Should the word "data" occur in a line of the records, copy that line.

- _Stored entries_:
BEGIN
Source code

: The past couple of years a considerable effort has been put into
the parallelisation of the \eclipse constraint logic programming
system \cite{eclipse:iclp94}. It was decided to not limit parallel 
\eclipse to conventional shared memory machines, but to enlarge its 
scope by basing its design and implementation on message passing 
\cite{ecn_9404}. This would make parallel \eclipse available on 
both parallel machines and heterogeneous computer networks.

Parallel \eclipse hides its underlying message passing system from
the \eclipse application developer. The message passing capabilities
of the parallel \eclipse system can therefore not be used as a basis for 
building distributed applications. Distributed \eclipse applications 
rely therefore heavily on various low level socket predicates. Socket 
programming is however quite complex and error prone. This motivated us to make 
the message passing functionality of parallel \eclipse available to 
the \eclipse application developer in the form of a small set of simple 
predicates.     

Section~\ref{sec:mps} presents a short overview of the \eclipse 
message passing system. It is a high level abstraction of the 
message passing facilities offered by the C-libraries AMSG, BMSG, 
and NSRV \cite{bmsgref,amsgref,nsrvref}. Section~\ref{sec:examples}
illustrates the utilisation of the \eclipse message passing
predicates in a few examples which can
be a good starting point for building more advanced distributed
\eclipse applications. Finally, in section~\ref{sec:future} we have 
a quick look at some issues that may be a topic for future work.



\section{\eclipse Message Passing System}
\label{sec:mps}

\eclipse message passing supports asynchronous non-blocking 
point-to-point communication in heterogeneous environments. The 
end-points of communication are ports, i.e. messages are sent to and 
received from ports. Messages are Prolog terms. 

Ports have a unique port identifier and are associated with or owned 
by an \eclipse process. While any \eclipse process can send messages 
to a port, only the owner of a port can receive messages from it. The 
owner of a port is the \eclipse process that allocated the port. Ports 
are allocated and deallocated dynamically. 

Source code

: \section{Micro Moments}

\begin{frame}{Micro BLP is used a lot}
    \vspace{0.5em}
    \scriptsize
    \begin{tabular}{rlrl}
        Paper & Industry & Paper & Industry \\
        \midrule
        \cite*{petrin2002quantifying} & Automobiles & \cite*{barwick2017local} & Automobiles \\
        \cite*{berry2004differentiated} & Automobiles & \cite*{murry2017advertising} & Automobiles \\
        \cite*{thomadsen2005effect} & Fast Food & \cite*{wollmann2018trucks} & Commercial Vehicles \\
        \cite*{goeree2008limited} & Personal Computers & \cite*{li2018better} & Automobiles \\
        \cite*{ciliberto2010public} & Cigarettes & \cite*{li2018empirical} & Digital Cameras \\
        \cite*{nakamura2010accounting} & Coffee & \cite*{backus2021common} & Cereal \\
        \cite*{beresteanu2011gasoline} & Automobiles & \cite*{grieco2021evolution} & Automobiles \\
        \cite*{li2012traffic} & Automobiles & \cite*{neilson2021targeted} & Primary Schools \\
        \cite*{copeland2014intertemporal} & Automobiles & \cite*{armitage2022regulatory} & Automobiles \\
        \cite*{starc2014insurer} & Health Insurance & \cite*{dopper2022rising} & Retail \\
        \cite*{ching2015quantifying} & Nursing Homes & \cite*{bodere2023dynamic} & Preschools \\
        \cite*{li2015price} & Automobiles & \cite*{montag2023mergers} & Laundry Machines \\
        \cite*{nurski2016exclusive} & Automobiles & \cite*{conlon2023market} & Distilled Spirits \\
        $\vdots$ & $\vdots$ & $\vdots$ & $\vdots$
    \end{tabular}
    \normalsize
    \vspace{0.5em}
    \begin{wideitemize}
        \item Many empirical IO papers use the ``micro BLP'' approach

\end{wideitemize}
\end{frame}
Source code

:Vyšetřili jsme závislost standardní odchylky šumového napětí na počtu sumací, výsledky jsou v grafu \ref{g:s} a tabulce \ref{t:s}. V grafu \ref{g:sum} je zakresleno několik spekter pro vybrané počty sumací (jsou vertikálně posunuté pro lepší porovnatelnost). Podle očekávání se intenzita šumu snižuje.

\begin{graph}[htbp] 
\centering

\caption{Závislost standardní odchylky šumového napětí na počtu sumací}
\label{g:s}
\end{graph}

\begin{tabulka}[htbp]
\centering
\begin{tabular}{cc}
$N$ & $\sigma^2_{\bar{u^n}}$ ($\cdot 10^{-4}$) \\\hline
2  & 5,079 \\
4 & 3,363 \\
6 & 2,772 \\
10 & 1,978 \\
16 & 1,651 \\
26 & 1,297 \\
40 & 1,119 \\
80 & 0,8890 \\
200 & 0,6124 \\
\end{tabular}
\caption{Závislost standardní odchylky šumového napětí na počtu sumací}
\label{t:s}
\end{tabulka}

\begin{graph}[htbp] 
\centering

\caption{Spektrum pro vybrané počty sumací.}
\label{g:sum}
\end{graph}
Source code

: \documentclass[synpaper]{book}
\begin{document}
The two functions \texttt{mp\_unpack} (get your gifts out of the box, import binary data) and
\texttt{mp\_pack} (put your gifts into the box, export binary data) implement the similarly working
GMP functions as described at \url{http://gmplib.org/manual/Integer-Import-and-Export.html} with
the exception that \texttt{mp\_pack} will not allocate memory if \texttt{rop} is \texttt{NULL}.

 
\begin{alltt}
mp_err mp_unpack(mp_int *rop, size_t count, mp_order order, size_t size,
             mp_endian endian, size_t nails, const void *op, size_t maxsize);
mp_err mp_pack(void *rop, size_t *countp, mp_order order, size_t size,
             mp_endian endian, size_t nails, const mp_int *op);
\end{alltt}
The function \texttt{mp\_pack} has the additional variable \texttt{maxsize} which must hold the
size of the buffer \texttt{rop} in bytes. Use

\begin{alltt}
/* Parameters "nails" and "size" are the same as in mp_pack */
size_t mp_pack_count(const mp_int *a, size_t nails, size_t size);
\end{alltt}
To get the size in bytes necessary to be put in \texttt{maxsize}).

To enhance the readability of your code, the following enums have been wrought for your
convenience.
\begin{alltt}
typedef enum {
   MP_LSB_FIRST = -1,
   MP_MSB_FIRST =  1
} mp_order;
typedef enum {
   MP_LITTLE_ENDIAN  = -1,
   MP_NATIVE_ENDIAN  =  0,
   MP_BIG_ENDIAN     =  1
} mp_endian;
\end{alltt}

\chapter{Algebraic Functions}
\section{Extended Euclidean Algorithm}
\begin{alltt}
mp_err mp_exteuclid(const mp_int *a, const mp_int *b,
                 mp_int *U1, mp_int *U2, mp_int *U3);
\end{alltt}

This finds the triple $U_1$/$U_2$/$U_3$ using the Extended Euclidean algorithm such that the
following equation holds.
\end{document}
END
- _ANSWER AREA_:
The two functions \texttt{mp\_unpack} (get your gifts out of the box, import binary data) and
\texttt{mp\_pack} (put your gifts into the box, export binary data) implement the similarly working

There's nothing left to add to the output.